That's one thing I want no part of. I can remember helping Dad when I was a kid. A nice hot day loading clover hay, and it's one thing you really don't want to remember. The only thing worse was a hand tie baler. There were no sides on the wagons, just a tall back engate like today's bale wagons and a front ladder.
 
Greg
Dad bought one for 10 bucks at auction in about 55 or 56. Sure beat the heck out of loading from the ground with a fork. Never baled his hay, had plenty of room in haymow. Didn't have to spend cash money for twine either.
Hint- when done using it, tip the front end down. A quick gust of wind in a thunderstorm can lay it over on its back. Don't remember the procedure exactly, but think there is just one pin to pull & lay it down.
Willie
 
All of the local Amish farms here have those so they have become quite a common sight in our area. I never got to try using one, though. Looks like a nice project.
Zach
 
They were a bit before my time, but not much. Dad had hay bales; I don't remember if he had it baled or did it himself. I do vaguely remember them threshing wheat and the big stack of straw. I was born in 1947.

Larry
 
My youngest boy and I happened to drive by an Amish farm when they were unloading loose hay, loaded with a loader, with a hay fork. Gordie took one look at that and came to the conclusion that baled hay was a dumb idea when we could just unload a whole wagon load like that.
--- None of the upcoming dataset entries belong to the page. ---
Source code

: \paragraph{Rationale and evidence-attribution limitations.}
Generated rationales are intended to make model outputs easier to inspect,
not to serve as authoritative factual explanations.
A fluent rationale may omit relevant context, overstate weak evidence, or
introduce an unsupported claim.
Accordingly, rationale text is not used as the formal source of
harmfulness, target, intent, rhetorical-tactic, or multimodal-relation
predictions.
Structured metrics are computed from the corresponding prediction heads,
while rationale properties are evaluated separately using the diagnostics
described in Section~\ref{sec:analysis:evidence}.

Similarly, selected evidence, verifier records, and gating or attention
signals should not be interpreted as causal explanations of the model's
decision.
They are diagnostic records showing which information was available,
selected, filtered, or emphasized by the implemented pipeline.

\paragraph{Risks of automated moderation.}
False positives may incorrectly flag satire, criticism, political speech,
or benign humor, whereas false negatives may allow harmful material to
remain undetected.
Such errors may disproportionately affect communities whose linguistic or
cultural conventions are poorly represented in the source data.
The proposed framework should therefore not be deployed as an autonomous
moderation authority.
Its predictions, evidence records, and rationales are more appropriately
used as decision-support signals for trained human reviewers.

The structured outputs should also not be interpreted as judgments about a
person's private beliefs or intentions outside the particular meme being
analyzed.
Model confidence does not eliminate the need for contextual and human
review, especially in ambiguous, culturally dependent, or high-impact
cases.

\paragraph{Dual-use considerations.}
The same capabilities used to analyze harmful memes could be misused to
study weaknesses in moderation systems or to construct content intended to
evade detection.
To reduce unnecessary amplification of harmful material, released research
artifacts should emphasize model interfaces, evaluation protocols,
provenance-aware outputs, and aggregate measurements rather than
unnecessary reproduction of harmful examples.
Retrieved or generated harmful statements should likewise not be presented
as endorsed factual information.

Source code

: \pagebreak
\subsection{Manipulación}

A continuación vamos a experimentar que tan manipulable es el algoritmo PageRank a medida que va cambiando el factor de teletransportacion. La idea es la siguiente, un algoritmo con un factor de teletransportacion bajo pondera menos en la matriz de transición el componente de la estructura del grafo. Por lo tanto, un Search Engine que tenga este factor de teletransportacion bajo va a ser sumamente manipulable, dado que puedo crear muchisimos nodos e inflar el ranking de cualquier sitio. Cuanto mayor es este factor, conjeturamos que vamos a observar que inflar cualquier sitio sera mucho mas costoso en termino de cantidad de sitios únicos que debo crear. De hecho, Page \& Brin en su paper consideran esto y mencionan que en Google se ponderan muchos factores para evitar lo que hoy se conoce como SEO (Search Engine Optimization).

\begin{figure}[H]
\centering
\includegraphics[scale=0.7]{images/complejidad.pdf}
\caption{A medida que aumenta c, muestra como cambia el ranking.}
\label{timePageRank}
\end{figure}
Some days I agree with him!
 
Probsbly be a good way to burn a barn down if one happened to get some damp hay mixed in the loose mess that must have been in a hay mow....
 
That's the way we did it when I was a lad. First with horses then a Ford 8N. Neither could pull it slow enough. Started with a wood spoke wheel wagon then stepped up to an Oliver running gear with the rack from the old wagon.There was an end gate on the rear that was low enough to back under that adjustable piece on the top of the loader. and the front had one about the same height. I drove the horses and my father "made load". Never had any side racks. Dad would take the hay from the loader with a fork and spread it around the rack, stomp it down and load it til we couldn't get anymore on. Then unhook the wagon from the loader and haul it to the barn. Hauled it up the ramp into the barn then unhooked one of the horses, walked him out past the load and hooked him to the large hay rope. I would set the old harpoon style fork into the back half of the wagon, signal the horse driver and the horse would haul 1/4 of the load up til the fork hit the carriage on the track then it would ride along the track til dad hollered, I tripped the fork to dump the hay then hauled it back to reset it in the front of the load. Fork forkfuls and the wagon was empty. Later on we got a fork with 4 big dangling hooks that thing came down the track like a rock and you better not be under it. Then we got the 8N to replace the horses. Mom was driving it up a hill with a load once when the front wheels came up. It settled back down she shut it off and walked home. With the Ford we had to unhook the wagon and with one guy steering the tongue the other pushed it up in the mow with the ford.
 
Is it a New Holland? I have one that is very similar, but a "Minnesota", made at the Minnesota state prison.
 
We used a New Idea hay loader. It had the big wheels on the front and the smaller caster wheels on the rear. The first hay loader we used had a wooden slat conveyor with flat link chains on the ends and about 6 ropes stapled to the slats that went all the way around the conveyor. Ropes were old and kept breaking.
 
I'm told my grandfather's brothers pulled their loader with the '50 Chevy truck. Load up, drive back to the barn, dump on the barn floor with the truck hoist, go back and get another load while the guys in the barn put away the dumped load.

Nice pictures.
 
Here a go! no sides needed. Dad used slings rather than a hay fork. Probly a learning curve to tromp it flat as you fork it even from the loader. I was in the second grade the last time Dad put up loose hay.

This is it in half size.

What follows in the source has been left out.